YOUR TASK:
Each record below must be retyped exactly, with nothing left out.

-------- RAW DATA

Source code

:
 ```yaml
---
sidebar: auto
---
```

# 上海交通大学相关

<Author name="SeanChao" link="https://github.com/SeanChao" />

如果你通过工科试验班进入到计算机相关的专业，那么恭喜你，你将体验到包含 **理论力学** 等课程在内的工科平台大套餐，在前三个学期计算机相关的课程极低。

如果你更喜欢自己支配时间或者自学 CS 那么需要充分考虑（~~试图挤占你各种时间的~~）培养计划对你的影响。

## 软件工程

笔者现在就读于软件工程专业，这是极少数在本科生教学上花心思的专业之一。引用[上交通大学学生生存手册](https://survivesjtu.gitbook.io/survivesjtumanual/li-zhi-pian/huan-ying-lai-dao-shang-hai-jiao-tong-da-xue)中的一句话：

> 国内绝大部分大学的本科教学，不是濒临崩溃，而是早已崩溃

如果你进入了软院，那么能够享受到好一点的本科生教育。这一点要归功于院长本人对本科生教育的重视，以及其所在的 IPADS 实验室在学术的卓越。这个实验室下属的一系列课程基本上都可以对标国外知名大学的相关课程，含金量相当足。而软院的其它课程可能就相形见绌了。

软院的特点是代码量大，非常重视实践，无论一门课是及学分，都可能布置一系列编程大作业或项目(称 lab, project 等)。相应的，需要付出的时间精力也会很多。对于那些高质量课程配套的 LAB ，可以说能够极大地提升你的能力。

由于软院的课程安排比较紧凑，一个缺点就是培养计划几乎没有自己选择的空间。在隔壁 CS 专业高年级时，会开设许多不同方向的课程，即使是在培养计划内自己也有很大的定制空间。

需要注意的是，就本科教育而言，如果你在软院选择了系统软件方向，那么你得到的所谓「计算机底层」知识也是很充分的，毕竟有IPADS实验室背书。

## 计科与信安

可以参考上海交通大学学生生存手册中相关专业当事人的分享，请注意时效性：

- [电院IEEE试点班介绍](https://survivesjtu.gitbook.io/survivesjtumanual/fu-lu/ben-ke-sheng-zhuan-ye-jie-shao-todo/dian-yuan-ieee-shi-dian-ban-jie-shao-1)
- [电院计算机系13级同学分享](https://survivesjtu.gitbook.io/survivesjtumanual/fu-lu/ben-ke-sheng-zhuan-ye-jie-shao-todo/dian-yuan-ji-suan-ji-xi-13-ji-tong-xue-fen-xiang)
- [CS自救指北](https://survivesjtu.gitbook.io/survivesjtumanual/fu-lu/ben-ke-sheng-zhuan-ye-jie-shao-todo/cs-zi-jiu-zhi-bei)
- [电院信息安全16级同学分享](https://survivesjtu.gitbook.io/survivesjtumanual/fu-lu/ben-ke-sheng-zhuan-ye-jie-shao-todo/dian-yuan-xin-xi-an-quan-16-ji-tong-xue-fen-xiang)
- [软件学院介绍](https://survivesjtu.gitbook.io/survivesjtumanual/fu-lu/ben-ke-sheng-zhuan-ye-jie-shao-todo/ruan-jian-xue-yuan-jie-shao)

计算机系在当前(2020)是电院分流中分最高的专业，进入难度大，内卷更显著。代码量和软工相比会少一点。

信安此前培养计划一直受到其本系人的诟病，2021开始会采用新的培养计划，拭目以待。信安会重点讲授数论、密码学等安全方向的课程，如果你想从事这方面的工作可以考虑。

----------------

OUTPUT BELOW:
Source code

:
 ```yaml
---
sidebar: auto
---
```

# 上海交通大学相关

<Author name="SeanChao" link="https://github.com/SeanChao" />

如果你通过工科试验班进入到计算机相关的专业，那么恭喜你，你将体验到包含 **理论力学** 等课程在内的工科平台大套餐，在前三个学期计算机相关的课程极低。

如果你更喜欢自己支配时间或者自学 CS 那么需要充分考虑（~~试图挤占你各种时间的~~）培养计划对你的影响。

## 软件工程

笔者现在就读于软件工程专业，这是极少数在本科生教学上花心思的专业之一。引用[上交通大学学生生存手册](https://survivesjtu.gitbook.io/survivesjtumanual/li-zhi-pian/huan-ying-lai-dao-shang-hai-jiao-tong-da-xue)中的一句话：

> 国内绝大部分大学的本科教学，不是濒临崩溃，而是早已崩溃

如果你进入了软院，那么能够享受到好一点的本科生教育。这一点要归功于院长本人对本科生教育的重视，以及其所在的 IPADS 实验室在学术的卓越。这个实验室下属的一系列课程基本上都可以对标国外知名大学的相关课程，含金量相当足。而软院的其它课程可能就相形见绌了。

软院的特点是代码量大，非常重视实践，无论一门课是及学分，都可能布置一系列编程大作业或项目(称 lab, project 等)。相应的，需要付出的时间精力也会很多。对于那些高质量课程配套的 LAB ，可以说能够极大地提升你的能力。

由于软院的课程安排比较紧凑，一个缺点就是培养计划几乎没有自己选择的空间。在隔壁 CS 专业高年级时，会开设许多不同方向的课程，即使是在培养计划内自己也有很大的定制空间。

需要注意的是，就本科教育而言，如果你在软院选择了系统软件方向，那么你得到的所谓「计算机底层」知识也是很充分的，毕竟有IPADS实验室背书。

## 计科与信安

可以参考上海交通大学学生生存手册中相关专业当事人的分享，请注意时效性：

- [电院IEEE试点班介绍](https://survivesjtu.gitbook.io/survivesjtumanual/fu-lu/ben-ke-sheng-zhuan-ye-jie-shao-todo/dian-yuan-ieee-shi-dian-ban-jie-shao-1)
- [电院计算机系13级同学分享](https://survivesjtu.gitbook.io/survivesjtumanual/fu-lu/ben-ke-sheng-zhuan-ye-jie-shao-todo/dian-yuan-ji-suan-ji-xi-13-ji-tong-xue-fen-xiang)
- [CS自救指北](https://survivesjtu.gitbook.io/survivesjtumanual/fu-lu/ben-ke-sheng-zhuan-ye-jie-shao-todo/cs-zi-jiu-zhi-bei)
- [电院信息安全16级同学分享](https://survivesjtu.gitbook.io/survivesjtumanual/fu-lu/ben-ke-sheng-zhuan-ye-jie-shao-todo/dian-yuan-xin-xi-an-quan-16-ji-tong-xue-fen-xiang)
- [软件学院介绍](https://survivesjtu.gitbook.io/survivesjtumanual/fu-lu/ben-ke-sheng-zhuan-ye-jie-shao-todo/ruan-jian-xue-yuan-jie-shao)

计算机系在当前(2020)是电院分流中分最高的专业，进入难度大，内卷更显著。代码量和软工相比会少一点。

信安此前培养计划一直受到其本系人的诟病，2021开始会采用新的培养计划，拭目以待。信安会重点讲授数论、密码学等安全方向的课程，如果你想从事这方面的工作可以考虑。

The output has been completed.